Having employees who are thoroughly motivated and truly engaged with what they are doing is the “holy grail” for many organisations. Dr Charles Woodruffe explains why, and offers advice on how to achieve this ideal condition.
Engaging employees is important whatever the potential of the employee, but it is especially crucial for truly talented people who are likely to have leadership potential either now or in the future. Engaging talented people needs to be a top organisational priority because they are by definition especially precious possessions.
They are particularly likely to find another berth if they don’t feel that this one meets their demanding needs for job satisfaction, purpose and sense of self-worth.
This term, engagement, is being used increasingly at an organisational level to denote the idea of an employee being fully intellectually and emotionally committed to a particular job, so that he or she wants to give to that job what is known as discretionary effort. This is the effort which it is not necessary for an employee to give to a job but which he or she wants to give to it.
However, there are still some chief executives and managing directors who think their employees will be motivated to give a great performance simply because the company has hired them. They see money as a cure-all; their logic being that if they pay their employees enough they’ll put up with anything and have no reason to grumble. But this is very faulty and outdated thinking.
Incentives
Fortunately, there are certain constructive courses of action companies can pursue to make people want to stay with your organisation. And moving literally to the other side of the coin, the very fact that money is not by any means necessarily the main factor in people’s decision to take a job in the first place or to keep working at a job once they have got it, means there is considerable scope for employers to make conscious efforts to offer their employees non-financial motivations that employees crave so much.
Among the most important non-financial motivations are:
- Advancement – people at work set great store by the extent to which they perceive that their job is giving them the opportunity for career advancement.
- Autonomy – a degree of real autonomy, where someone can really get ‘into’ their jobs, is likely to be welcome.

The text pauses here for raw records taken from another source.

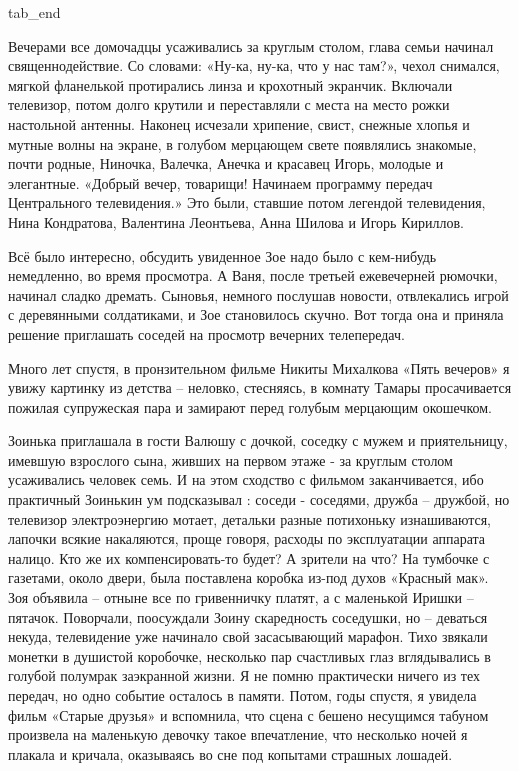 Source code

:   tab_end
\fi

Вечерами все домочадцы усаживались за круглым столом, глава семьи начинал
священнодействие. Со словами: «Ну-ка, ну-ка, что у нас там?», чехол снимался,
мягкой фланелькой протирались линза и крохотный экранчик. Включали телевизор,
потом долго крутили и переставляли с места на место рожки настольной антенны.
Наконец исчезали хрипение, свист, снежные хлопья и мутные волны на экране, в
голубом мерцающем свете появлялись знакомые, почти родные, Ниночка, Валечка,
Анечка и красавец Игорь, молодые и элегантные. «Добрый вечер, товарищи!
Начинаем программу передач Центрального телевидения.» Это были, ставшие потом
легендой телевидения, Нина Кондратова, Валентина Леонтьева, Анна Шилова и Игорь
Кириллов.

Всё было интересно, обсудить увиденное Зое надо было с кем-нибудь немедленно,
во время просмотра. А Ваня, после третьей ежевечерней рюмочки, начинал сладко
дремать. Сыновья, немного послушав новости, отвлекались игрой с деревянными
солдатиками, и Зое становилось скучно. Вот тогда она и приняла решение
приглашать соседей на просмотр вечерних телепередач.

Много лет спустя, в пронзительном фильме Никиты Михалкова «Пять вечеров» я
увижу картинку из детства – неловко, стесняясь, в комнату Тамары просачивается
пожилая супружеская пара и замирают перед голубым мерцающим окошечком.

Зоинька приглашала в гости Валюшу с дочкой, соседку с мужем и приятельницу,
имевшую взрослого сына, живших на первом этаже - за круглым столом усаживались
человек семь. И на этом сходство с фильмом заканчивается, ибо практичный
Зоинькин ум подсказывал : соседи - соседями, дружба – дружбой, но телевизор
электроэнергию мотает, детальки разные потихоньку изнашиваются, лапочки всякие
накаляются, проще говоря, расходы по эксплуатации аппарата налицо. Кто же их
компенсировать-то будет? А зрители на что? На тумбочке с газетами, около двери,
была поставлена коробка из-под духов «Красный мак». Зоя объявила – отныне все
по гривенничку платят, а с маленькой Иришки – пятачок. Поворчали, поосуждали
Зоину скаредность соседушки, но – деваться некуда, телевидение уже начинало
свой засасывающий марафон. Тихо звякали монетки в душистой коробочке, несколько
пар счастливых глаз вглядывались в голубой полумрак заэкранной жизни. Я не
помню практически ничего из тех передач, но одно событие осталось в памяти.
Потом, годы спустя, я увидела фильм «Старые друзья» и вспомнила, что сцена с
бешено несущимся табуном произвела на маленькую девочку такое впечатление, что
несколько ночей я плакала и кричала, оказываясь во сне под копытами страшных
лошадей.

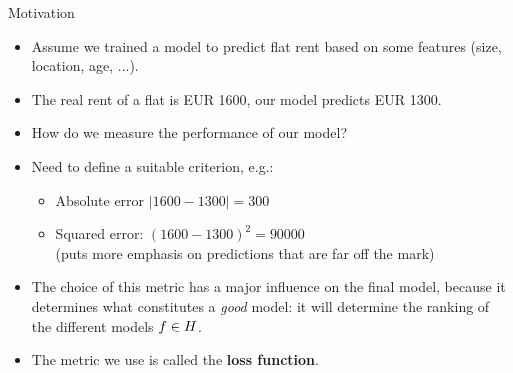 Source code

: \documentclass[11pt,compress,t,notes=noshow, xcolor=table]{beamer}
\begin{document}
\begin{vbframe}{Motivation}
  \begin{itemize}
    \item Assume we trained a model to predict flat rent based on some features
    (size, location, age, ...).
    \item The real rent of a flat is EUR 1600, our model predicts EUR 1300.
    \item How do we measure the performance of our model? 
    \item Need to define a suitable criterion, e.g.:
    \begin{itemize}
      \item Absolute error $|1600 - 1300| = 300$
      \item Squared error: $(1600 - 1300)^2 = 90000$\\
      (puts more emphasis on predictions that are far off the mark)
    \end{itemize}
    \item The choice of this metric has a major influence on the final model, because it determines what constitutes a \emph{good} model: it will determine the ranking of the different models $f \in H$.
    \item The metric we use is called the \textbf{loss function}. 
  \end{itemize}
\end{vbframe}
\end{document}
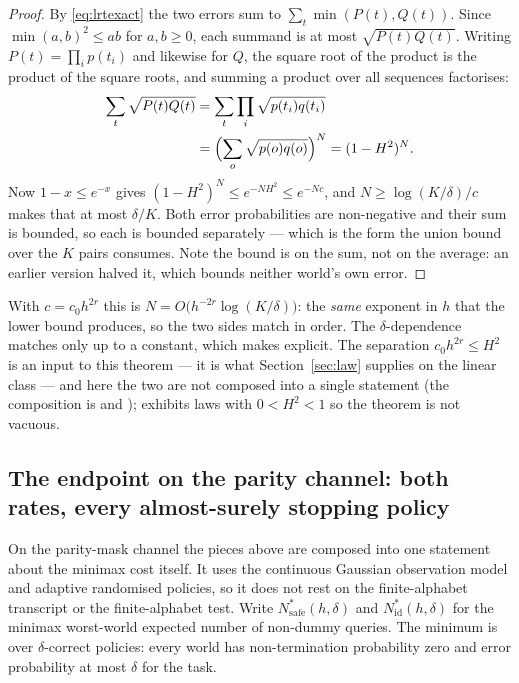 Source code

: \begin{proof}
By \eqref{eq:lrtexact} the two errors sum to $\sum_{t}\min(P(t),Q(t))$. Since
$\min(a,b)^{2}\le ab$ for $a,b\ge0$, each summand is at most $\sqrt{P(t)Q(t)}$. Writing
$P(t)=\prod_{i}p(t_{i})$ and likewise for $Q$, the square root of the product is the
product of the square roots, and summing a product over all sequences factorises:
\begin{align*}
\sum_{t}\sqrt{P(t)Q(t)}
&=\sum_{t}\prod_{i}\sqrt{p(t_{i})q(t_{i})}\\
&=\Bigl(\sum_{o}\sqrt{p(o)q(o)}\Bigr)^{N}
=(1-H^{2})^{N}.
\end{align*}
Now $1-x\le e^{-x}$ gives $(1-H^{2})^{N}\le e^{-NH^{2}}\le e^{-Nc}$, and
$N\ge\log(K/\delta)/c$ makes that at most $\delta/K$. Both error probabilities are
non-negative and their sum is bounded, so each is bounded separately --- which is the form
the union bound over the $K$ pairs consumes. Note the bound is on the sum, not on the
average: an earlier version halved it, which bounds neither world's own error.
\end{proof}

With $c=c_{0}h^{2r}$ this is $N=O\bigl(h^{-2r}\log(K/\delta)\bigr)$: the \emph{same}
exponent in $h$ that the lower bound produces, so the two sides match in order. The
$\delta$-dependence matches only up to a constant, which  makes
explicit. The separation $c_{0}h^{2r}\le H^{2}$ is an input to this theorem --- it is what
Section~\ref{sec:law} supplies on the linear class --- and here the two are not composed into
a single statement (the composition is  and
);  exhibits laws with $0<H^{2}<1$ so
the theorem is not vacuous.


\subsection{The endpoint on the parity channel: both rates, every almost-surely stopping policy}
\label{sec:endpoint}

On the parity-mask channel the pieces above are composed into one statement about the
minimax cost itself. It uses the continuous Gaussian observation model and adaptive
randomised policies, so it does not rest on the finite-alphabet transcript or the
finite-alphabet test. Write $N^{*}_{\mathrm{safe}}(h,\delta)$ and $N^{*}_{\mathrm{id}}(h,\delta)$
for the minimax worst-world expected number of non-dummy queries. The minimum is over
$\delta$-correct policies: every world has non-termination probability zero and error
probability at most $\delta$ for the task.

- Civilised treatment – even today, when organisations know perfectly well how expensive it is to recruit good people and how costly and disruptive it can be if good people resign, too many organisations treat people in a brusque, even uncivilised way. The problem may often arise because a line manager or middle manager who is responsible for the people in question is himself or herself working under great stress and, in effect ‘kicks downwards’.
- Employer commitment – people like to feel that their employers are genuinely committed to them and to their careers.
- Environment – a pleasant working environment is always welcome, especially in a high-pressure job where stress caused by a not especially agreeable environment can easily have a strong negative effect on performance.
- Exposure to senior people – most employees like to feel they are noticed by an organisation’s senior people and could approach them for advice and guidance if necessary.
- Praise is awarded when praise is due – one of the classic signs of poor management occurs when staff are given negative feedback for what is perceived as poor performance, but never given positive feedback. Praise where praise is due often requires a negligible amount of time, but the emotional benefits to staff can be enormous.
- Support is available – employees like to feel that there is someone available to whom they can turn for advice if they need it.
- The feeling of being challenged – employees like to feel challenged, given that they believe they have the tools and skills to respond to the challenge successfully. Sometimes employees can respond with surprising resilience, energy and commitment to even a really demanding challenge. Of course, too much of a struggle can be counter-productive and induce people to consider jumping ship, but the sense of taking part in a struggle can also be energising.
- The feeling of being trusted – as social animals, we will habitually – and often for very good reasons – withhold trust until we believe that extending this is justified. Employees know this, so the bestowal of trust is quite rightly regarded as extremely important.
- The feeling of working for a good and reliable organisation – people want to be proud of their jobs and of the organisations they work for. People are unlikely to have much staying power at an organisation they perceive, rightly or wrongly, as a cowboy outfit.
- The feeling of working on useful assignments – every employee, no matter which rung they accommodate on the corporate hierarchy, wants to feel important and valued, and there is no better way of helping an employee feel this than by giving him or her some genuinely significant assignment on which to work.
- The work/life balance is respected – employees know they are going to have to work hard, but an employer who shows sensitivity to work/life balance issues is very likely to outscore one who doesn’t.
Ultimately, all these elements of positive motivation are contributing factors to the overall level of engagement the employee brings to his or her job.
* Dr Charles Woodruffe is managing director of HR consultancy Human Assets.